[Saved data entries]
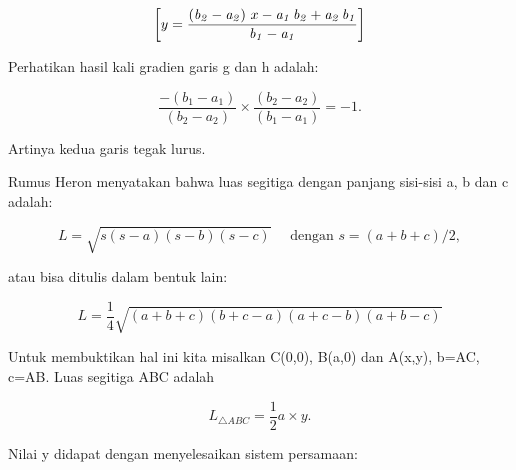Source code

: \documentclass[a4paper,10pt]{article}
\begin{document}
\begin{eulernotebook}
\begin{eulercomment}
\begin{eulercomment}
\begin{eulercomment}
\begin{eulercomment}
\begin{eulerformula}
\[\]
\end{eulerformula}
\begin{eulerformula}
\[
\left[ y=\frac{\left({\it b_2}-{\it a_2}\right)\,x-{\it a_1}\,  {\it b_2}+{\it a_2}\,{\it b_1}}{{\it b_1}-{\it a_1}} \right] 
\]
\end{eulerformula}
\begin{eulercomment}
Perhatikan hasil kali gradien garis g dan h adalah:

\end{eulercomment}
\begin{eulerformula}
\[
\frac{-(b_1-a_1)}{(b_2-a_2)}\times \frac{(b_2-a_2)}{(b_1-a_1)} = -1.
\]
\end{eulerformula}
\begin{eulercomment}
Artinya kedua garis tegak lurus.
\end{eulercomment}
\begin{eulercomment}
Rumus Heron menyatakan bahwa luas segitiga dengan panjang sisi-sisi a,
b dan c adalah:

\end{eulercomment}
\begin{eulerformula}
\[
L = \sqrt{s(s-a)(s-b)(s-c)}\quad \text{ dengan } s=(a+b+c)/2,
\]
\end{eulerformula}
\begin{eulercomment}
atau bisa ditulis dalam bentuk lain:

\end{eulercomment}
\begin{eulerformula}
\[
L = \frac{1}{4}\sqrt{(a+b+c)(b+c-a)(a+c-b)(a+b-c)}
\]
\end{eulerformula}
\begin{eulercomment}
Untuk membuktikan hal ini kita misalkan C(0,0), B(a,0) dan A(x,y),
b=AC, c=AB. Luas segitiga ABC adalah

\end{eulercomment}
\begin{eulerformula}
\[
L_{\triangle ABC}=\frac{1}{2}a\times y.
\]
\end{eulerformula}
\begin{eulercomment}
Nilai y didapat dengan menyelesaikan sistem persamaan:


\end{eulercomment}
\end{eulercomment}
\end{eulercomment}
\end{eulercomment}
\end{eulercomment}
\end{eulernotebook}
\end{document}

__GOAL OF THE EXERCISE__
Note every line above where the string "times" shows up, and copy those lines.

__FINISHED TASK__
\frac{-(b_1-a_1)}{(b_2-a_2)}\times \frac{(b_2-a_2)}{(b_1-a_1)} = -1.
L_{\triangle ABC}=\frac{1}{2}a\times y.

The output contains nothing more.